I think the MYOG A frame is excellent. It makes the Tramplite really solid and access is so much easier than a central pole. The valances were also good. The wind was swirling and the valances prevented the rain from driving under the beak. I’m sure it would have been ok without them, but they were definitely useful.

In terms of pitching, it’s possibly the easiest shelter I’ve had. Peg the rear corners, insert the pole then pull out the front guy. Peg the front corners then the rear. Tighten the front and back, then the corners and the fly is done. It’s really easy to get a nice taut pitch. The inner is simple to attach and easy to get reasonably taut.

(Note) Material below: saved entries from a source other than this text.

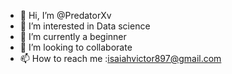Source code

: - 👋 Hi, I’m @PredatorXv
- 👀 I’m interested in Data science
- 🌱 I’m currently a beginner
- 💞️ I’m looking to collaborate 
- 📫 How to reach me :isaiahvictor897@gmail.com

<!---
PredatorXv/PredatorXv is a ✨ special ✨ repository because its `README.md` (this file) appears on your GitHub profile.
You can click the Preview link to take a look at your changes.
--->
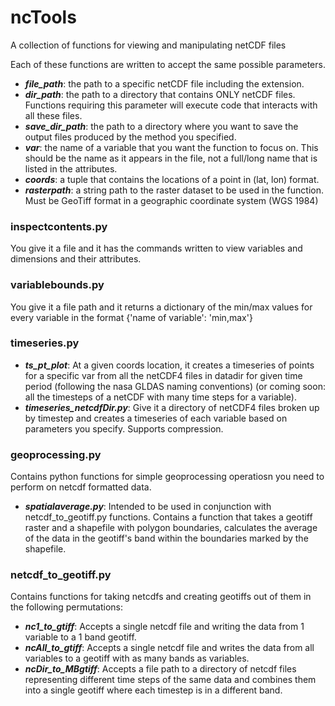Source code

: # ncTools
A collection of functions for viewing and manipulating netCDF files

Each of these functions are written to accept the same possible parameters.
* ***file_path***: the path to a specific netCDF file including the extension.
* ***dir_path***: the path to a directory that contains ONLY netCDF files. Functions requiring this parameter will execute code that interacts with all these files.
* ***save_dir_path***: the path to a directory where you want to save the output files produced by the method you specified.
* ***var***: the name of a variable that you want the function to focus on. This should be the name as it appears in the file, not a full/long name that is listed in the attributes.
* ***coords***: a tuple that contains the locations of a point in (lat, lon) format.
* ***rasterpath***: a string path to the raster dataset to be used in the function. Must be GeoTiff format in a geographic coordinate system (WGS 1984)

### inspectcontents.py
You give it a file and it has the commands written to view variables and dimensions and their attributes.

### variablebounds.py
You give it a file path and it returns a dictionary of the min/max values for every variable in the format {'name of variable': 'min,max'}

### timeseries.py
* ***ts_pt_plot***: At a given coords location, it creates a timeseries of points for a specific var from all the netCDF4 files in datadir for given time period (following the nasa GLDAS naming conventions) (or coming soon: all the timesteps of a netCDF with many time steps for a variable).
* ***timeseries_netcdfDir.py***: Give it a directory of netCDF4 files broken up by timestep and creates a timeseries of each variable based on parameters
you specify. Supports compression.

### geoprocessing.py
Contains python functions for simple geoprocessing operatiosn you need to perform on netcdf formatted data.
* ***spatialaverage.py***: Intended to be used in conjunction with netcdf_to_geotiff.py functions. Contains a function that takes a geotiff raster and a shapefile with polygon boundaries, calculates the average of the data in the geotiff's band within the boundaries marked by the shapefile.

### netcdf_to_geotiff.py
Contains functions for taking netcdfs and creating geotiffs out of them in the following permutations:
* ***nc1_to_gtiff***: Accepts a single netcdf file and writing the data from 1 variable to a 1 band geotiff.
* ***ncAll_to_gtiff***: Accepts a single netcdf file and writes the data from all variables to a geotiff with as many bands as variables.
* ***ncDir_to_MBgtiff***: Accepts a file path to a directory of netcdf files representing different time steps of the same data and combines them into a single geotiff where each timestep is in a different band.

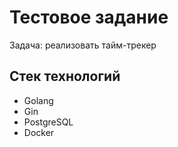 # Тестовое задание
Задача: реализовать тайм-трекер

## Стек технологий
- Golang
- Gin
- PostgreSQL
- Docker
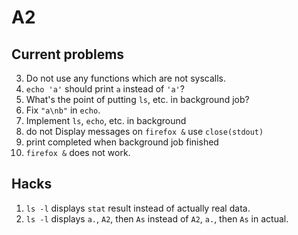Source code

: # A2

## Current problems

3. Do not use any functions which are not syscalls.
6. `echo 'a'` should print `a` instead of `'a'`?
7. What's the point of putting `ls`, etc. in background job?
8. Fix `"a\nb"` in `echo`.
9. Implement `ls`, `echo`, etc. in background
10. do not Display messages on `firefox &` use `close(stdout)`
11. print completed when background job finished
12. `firefox &` does not work.

## Hacks

1. `ls -l` displays `stat` result instead of actually real data.
2. `ls -l` displays `a.`, `A2`, then `As` instead of `A2`, `a.`, then `As` in actual.
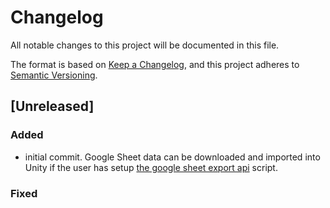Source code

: # Changelog

All notable changes to this project will be documented in this file.

The format is based on [Keep a Changelog](https://keepachangelog.com/en/1.0.0/),
and this project adheres to [Semantic Versioning](https://semver.org/spec/v2.0.0.html).

## [Unreleased]

### Added

- initial commit. Google Sheet data can be downloaded and imported into Unity if the user has setup [the google sheet export api](https://github.com/troublecatstudios/google-sheet-export-api) script.

### Fixed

It takes a little bit of time to get used to the more restricted headroom compared with the Scarp or Duomid, but it’s not cramped. Lying down, there’s enough length not to have the material in your face and a decent amount of room for gear. The rear storage space was useful for my rucksack and other bits and pieces. This meant I didn’t put as much in the front porch as I might with other shelters.

The workmanship is first class. There are no wrinkles. It’s better than the cuben Duomid. There’s obviously been a lot of thought gone into the design as well. Considering it cost the same as a Hillberg Enan, I think it’s a bit of a bargain.

My rucksack was the Lightwave Ultrahike. This was the first time in three years that I’ve not used my GG Mariposa. Arguably, it was overkill for a two-day trip. However, it reminded me of what a great pack it is. The hip belt makes it incredibly comfortable to carry. It’s a great pack for higher volume and heavier loads.

I’ve bought a number of bit and pieces from Paul at Tread Lite Gear recently. The cuben LED camping lantern was brilliant for providing some light in the evening. The first aid kit pouch forced me to downsize my first aid kit and was just the right size. I also used the polypaq 45L rucksack liner. It didn’t get tested by rain, but is a great alternative to a cuben or silnylon rucksack liner. It’s much cheaper and very light. It’s quite tough as well. In future I think I’ll use these instead of an Exped liner.

In terms of clothing, I took my Arcteryx Squamish windproof and Arcteryx Delta zip fleece. The Squamish is my favourite windproof. It’s very comfortable with good breathability, yet windproof and decently shower resistant. The Delta fleece has a grid pattern, which I think works better than flat fleeces. It’s a nice fit and just the right thickness.

I also used a Berghaus VapourLight zip T base layer. I’m really impressed with its wicking and smell resistance. Of my synthetic base layers, I think the VapourLight ones are the best.

Lastly, I must mention the As Tucas Sestrals insulated trousers. These are so good to put on at the end of the day. Nice and warm when you’re lying around in camp but not too hot. They also give some flexibility for your sleep system if it gets cold. I didn’t need them inside my sleeping bag (my modded Rab Neutrino SL 200 ) as it was quite mild, but great insurance in case it’s cold.

Nothing failed, although my Salomon X Ultra Mids are going to be relegated to dog walking boots as they are getting quite battered and the foam under the forefoot is loosing its resilience. I bought another pair in a sale recently to replace them. They’re great boots.